--an essay by Emily
Well, for starters, I got up on Saturday and cleaned. Mmm, cleaning. I cleaned lots, largely due to my vacuum cleaner failing at its one function in life--sucking. Man, I had to sweep the crap off my carpet. I felt so un-domestic. I made up for it, though, by making a fabulous dinner. The menu was quiche (one lorraine and one spinach cheese), potato soup (yes, again. i call it a specialty, but really, it's easy and pretty much foolproof. unless you're out of parsley again...) salad and bread. I got rather a late start on the cooking, because my wonderful parents and younger sister came to visit a little earlier than planned. They distracted me with this, this being a penguin stuffed with my birthday gift. I asked for money towards a computer. Actually, I asked for a large wad of cash. And boy, did my parents come through. My mom went to the bank and obtained a large amount of ones, and stuffed them in a penguin. I'm going to go off on a tangent here and explain the Penguin Wars.
Years ago, Dadums mentioned to my Aunt Joan that he likes penguins. She jumped on it (you have to be very careful what you express and admiration for around this woman--momolla has quite the collection of tiny, decorative tea pots) and has spent years and years showering my father with penguin tchochkes. There are stuffed penguins. Glass penguins. Penguin Christmas ornaments. Penguin candy dishes. Penguins that sing and dance and light up. There are two penguins that perch on tiny led-lit ice cubes. Penguins that waddle and "poop" candy. There is a penguin "egg" that grows when you put it in water There are penguin bells. Penguin figurines. There are enough penguin things to fill a room or two with without having to try very hard.
And so, my parents decided that when I moved out, they should start my penguin collection. When I unpacked, I found all sorts of delightful penguins. The joke in our family is that "penguinski" is the Polish word for love and that by giving me penguins, my parents are showing their love. I have the singing, dancing penguin. I have a penguin candy dish and a bell and several figurines, including a penguin jumping jack. There is a penguin living on the windowsill in my shower. It's a tad disconcerting at first, but we've all grown to like him. He's friendly. And quiet. All good qualities in the companion of your morning shower. He is, in fact, the only penguin I like. When I show up at my parents' place, I am frisked for penguins. The favor is returned when they come up here. Dadums took back my copy of his car key because I used it to hide penguins in his car on a recent visit.

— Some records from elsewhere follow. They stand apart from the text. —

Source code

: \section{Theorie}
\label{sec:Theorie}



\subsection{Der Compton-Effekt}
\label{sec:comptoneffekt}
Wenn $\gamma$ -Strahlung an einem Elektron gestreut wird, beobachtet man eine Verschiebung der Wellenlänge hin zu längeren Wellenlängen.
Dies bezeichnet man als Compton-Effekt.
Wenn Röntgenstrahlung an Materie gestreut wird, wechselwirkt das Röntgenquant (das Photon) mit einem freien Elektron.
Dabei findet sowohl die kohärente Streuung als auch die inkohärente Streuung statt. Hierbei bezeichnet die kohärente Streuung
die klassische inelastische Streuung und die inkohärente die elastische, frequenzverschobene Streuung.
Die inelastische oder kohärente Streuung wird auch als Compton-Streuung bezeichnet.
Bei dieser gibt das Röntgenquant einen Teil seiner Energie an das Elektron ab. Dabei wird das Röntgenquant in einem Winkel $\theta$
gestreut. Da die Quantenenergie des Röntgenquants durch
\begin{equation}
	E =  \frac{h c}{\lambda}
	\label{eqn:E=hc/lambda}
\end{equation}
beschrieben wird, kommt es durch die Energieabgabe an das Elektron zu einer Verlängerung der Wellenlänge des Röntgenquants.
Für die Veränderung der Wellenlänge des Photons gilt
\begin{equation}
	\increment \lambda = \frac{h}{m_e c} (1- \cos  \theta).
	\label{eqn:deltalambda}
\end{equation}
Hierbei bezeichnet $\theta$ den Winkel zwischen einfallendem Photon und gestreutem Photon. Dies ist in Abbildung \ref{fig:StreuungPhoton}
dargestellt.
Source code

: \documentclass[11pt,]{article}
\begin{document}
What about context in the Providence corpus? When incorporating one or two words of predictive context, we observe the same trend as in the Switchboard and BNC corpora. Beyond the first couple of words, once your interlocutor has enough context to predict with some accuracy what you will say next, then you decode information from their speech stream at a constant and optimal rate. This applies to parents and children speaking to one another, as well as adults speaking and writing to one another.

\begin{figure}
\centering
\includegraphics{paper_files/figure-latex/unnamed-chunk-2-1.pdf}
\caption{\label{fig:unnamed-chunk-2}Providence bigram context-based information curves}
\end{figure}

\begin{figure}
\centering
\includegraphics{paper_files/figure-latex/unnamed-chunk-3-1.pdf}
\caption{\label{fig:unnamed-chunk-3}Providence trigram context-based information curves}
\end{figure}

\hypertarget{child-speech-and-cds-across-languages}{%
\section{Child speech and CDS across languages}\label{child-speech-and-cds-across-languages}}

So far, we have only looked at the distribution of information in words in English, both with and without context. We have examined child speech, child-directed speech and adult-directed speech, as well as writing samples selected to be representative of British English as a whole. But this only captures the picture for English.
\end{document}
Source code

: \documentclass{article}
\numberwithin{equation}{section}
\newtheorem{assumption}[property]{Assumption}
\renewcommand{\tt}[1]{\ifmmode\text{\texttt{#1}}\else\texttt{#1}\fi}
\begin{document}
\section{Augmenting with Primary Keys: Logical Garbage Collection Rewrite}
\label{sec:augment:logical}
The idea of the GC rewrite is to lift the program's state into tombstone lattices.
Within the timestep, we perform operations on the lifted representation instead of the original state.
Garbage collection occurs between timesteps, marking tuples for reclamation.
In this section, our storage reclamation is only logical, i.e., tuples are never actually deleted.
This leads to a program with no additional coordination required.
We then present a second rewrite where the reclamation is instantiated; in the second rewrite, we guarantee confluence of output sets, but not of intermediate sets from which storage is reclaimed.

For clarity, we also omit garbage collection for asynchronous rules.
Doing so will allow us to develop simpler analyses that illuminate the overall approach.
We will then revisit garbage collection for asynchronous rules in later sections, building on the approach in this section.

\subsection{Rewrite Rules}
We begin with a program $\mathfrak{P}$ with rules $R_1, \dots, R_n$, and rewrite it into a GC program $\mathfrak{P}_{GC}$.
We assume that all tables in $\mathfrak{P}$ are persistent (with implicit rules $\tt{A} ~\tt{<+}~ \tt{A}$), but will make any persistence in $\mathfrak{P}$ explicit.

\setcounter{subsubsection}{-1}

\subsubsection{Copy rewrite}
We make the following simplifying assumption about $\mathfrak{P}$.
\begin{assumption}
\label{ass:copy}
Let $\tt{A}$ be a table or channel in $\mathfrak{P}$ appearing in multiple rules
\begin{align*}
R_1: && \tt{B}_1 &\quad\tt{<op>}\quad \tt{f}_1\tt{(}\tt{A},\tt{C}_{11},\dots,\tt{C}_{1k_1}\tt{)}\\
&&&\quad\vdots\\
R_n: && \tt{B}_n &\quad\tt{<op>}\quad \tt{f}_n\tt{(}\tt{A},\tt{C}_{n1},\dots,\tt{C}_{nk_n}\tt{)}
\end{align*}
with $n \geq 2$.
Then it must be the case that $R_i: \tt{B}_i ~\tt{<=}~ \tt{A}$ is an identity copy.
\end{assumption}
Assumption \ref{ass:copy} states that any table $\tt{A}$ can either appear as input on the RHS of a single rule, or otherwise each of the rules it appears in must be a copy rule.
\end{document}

You can see how, when I opened my birthday gift from my beloved family, I was rather less than excited to see the penguin. The big, kind of shlumpy penguin. My outlook changed a little, when I found the "aftermarket" stuffing my demented, uh, clever family added. That's a whole lot of crumpled-up one dollar bills, and a bag of beautiful hand-dyed merino roving for me to play with. Thanks, guys. The good folks at the bank or the computer store won't be at all confused by that. And this, folks, is why I am so fond of my family.

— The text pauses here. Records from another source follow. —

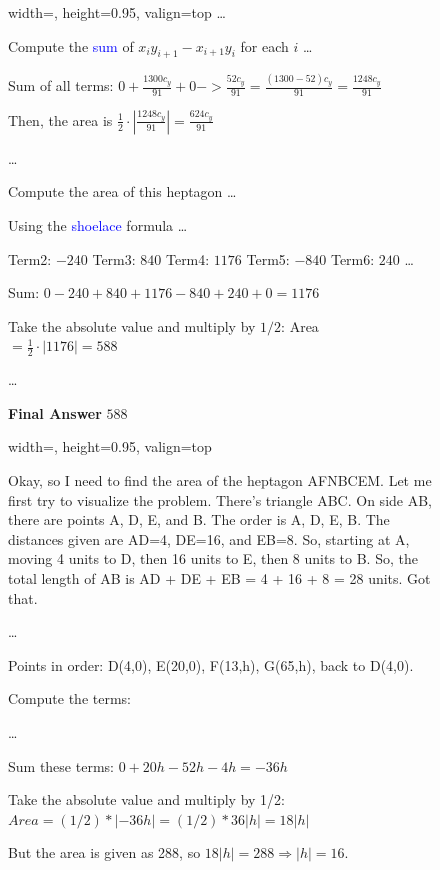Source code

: \begin{figure}[t]
\begin{minipage}[t]{0.32\textwidth}
\begin{bluebox}{width=\linewidth,  
height=0.95\textheight,  valign=top}
\ldots

Compute the \textcolor{blue}{sum} of $x_i y_{i+1} - x_{i+1} y_i$ for each $i$ \ldots

Sum of all terms: $0 + \frac{1300 c_y}{91} + 0  -> \frac{52 c_y}{91} = \frac{(1300 - 52)c_y}{91} = \frac{1248 c_y}{91}$

Then, the area is $\frac{1}{2} \cdot \left|\frac{1248 c_y}{91}\right| = \frac{624 c_y}{91}$

\ldots

Compute the area of this heptagon \ldots 

Using the \textcolor{blue}{shoelace} formula \ldots

Term2: $-\!240$ \quad Term3: $840$ \quad Term4: $1176$ \quad Term5: $-\!840$ \quad Term6: $240$ \ldots

Sum: $0 - 240 + 840 + 1176 - 840 + 240 + 0 = 1176$

Take the absolute value and multiply by $1/2$:
Area $= \frac{1}{2}\cdot |1176| = 588$

\ldots

\textbf{Final Answer} $\boxed{588}$ \cmark

\end{bluebox}
\end{minipage}\hfill
\begin{minipage}[t]{0.32\textwidth}
\begin{bluebox}{width=\linewidth, 
height=0.95\textheight, valign=top}

\begingroup
\color{blue}
Okay, so I need to find the area of the heptagon AFNBCEM. Let me first try to visualize the problem. There's triangle ABC. On side AB, there are points A, D, E, and B. The order is A, D, E, B. The distances given are AD=4, DE=16, and EB=8. So, starting at A, moving 4 units to D, then 16 units to E, then 8 units to B. So, the total length of AB is AD + DE + EB = 4 + 16 + 8 = 28 units. Got that.

\ldots

Points in order: D(4,0), E(20,0), F(13,h), G(65,h), back to D(4,0).

Compute the terms:

\ldots

Sum these terms: $0 + 20h - 52h - 4h = -36h$

Take the absolute value and multiply by 1/2: $Area = (1/2)*| -36h | = (1/2)*36|h| = 18|h|$

But the area is given as 288, so $18|h| = 288 \Rightarrow |h| = 16$.


\end{bluebox}
\end{minipage}
\end{figure}
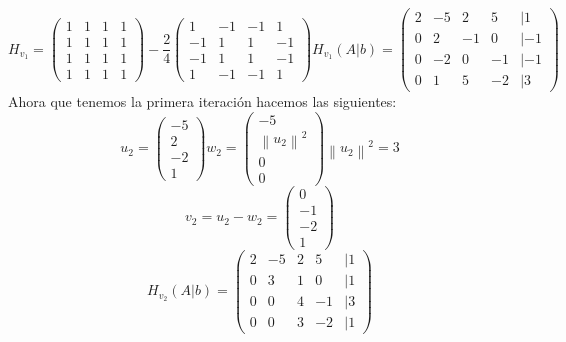 \[
        H_{v_1} = \begin{pmatrix}
                1 & 1 & 1 & 1 \\
                1 & 1 & 1 & 1 \\
                1 & 1 & 1 & 1 \\
                1 & 1 & 1 & 1
        \end{pmatrix}
        - \frac{2}{4}
        \begin{pmatrix}
                1  & -1 & -1 & 1  \\
                -1 & 1  & 1  & -1 \\
                -1 & 1  & 1  & -1 \\
                1  & -1 & -1 & 1
        \end{pmatrix}
        H_{v_1}(A|b) = \begin{pmatrix}
                2 & -5 & 2  & 5  & | 1  \\
                0 & 2  & -1 & 0  & | -1 \\
                0 & -2 & 0  & -1 & | -1 \\
                0 & 1  & 5  & -2 & |3
        \end{pmatrix}
\]
Ahora que tenemos la primera iteración hacemos las siguientes:
\[
        u_2 = \begin{pmatrix}
                -5 \\
                2  \\
                -2 \\
                1
        \end{pmatrix}
        w_2 = \begin{pmatrix}
                -5                       \\
                \left \| u_2 \right \|^2 \\
                0                        \\
                0
        \end{pmatrix}
        \left \| u_2 \right \|^2 = 3
\]
\[
        v_2 = u_2 - w_2 =\begin{pmatrix}
                0  \\
                -1 \\
                -2 \\
                1
        \end{pmatrix}
\]
\[
        H_{v_2}(A|b) = \begin{pmatrix}
                2 & -5 & 2 & 5  & |1  \\
                0 & 3  & 1 & 0  & | 1 \\
                0 & 0  & 4 & -1 & |3
                \\ 0 &  0& 3 &  -2& |1
        \end{pmatrix}
\]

Okay, tangent concluded. The whole re-disemboweling of the penguin, counting of the money, and hiding of the money took a while. But eventually the food was ready, just in time for Earth Hour. I even got Mike to participate, which was an unexpected bonus. We weren't sure he'd be willing to turn his computer off, but I cornered him in front of my family and Jim's. Ahh, peer pressure. There were lots and lots of candles, and it was so pleasant, we didn't rush to turn the lights back on at nine. Momolla brought me a cake from my favorite bakery back home, which was delicious and will make for great breakfast in the morning.
That was the best part of the weekend. Most of my family couldn't make it up last night for one reason or another, which was kind of a disappointment. It meant there were leftovers, though. And who doesn't like leftovers?
Today I worked a twelve-hour shift, which provided me with another reason to find a better job. On the bright side, Jim made dinner for his poor, tired, grimy woman. Chicken alfredo alla rotini. Sounds great, right? Especially for someone who doesn't cook? I'm not sure I'm allowed to share this, but Jim has a secret ingredient for the meal which makes it uniquely his own. In place of breaded or fried chicken parts, he uses all-white meat dinosaur-shaped chicken nuggets, cut into pieces and baked. At first, I didn't catch onto it, I was eating rather quickly. But when I came across what was undoubtedly part of a stegosaurus, I had to ask. My guess was confirmed, and instead of being really impressed, I was really, really amused. And this is why I love Jim--his creativity.
May the week be peaceful and calm for you all, and may the weekend get here quickly.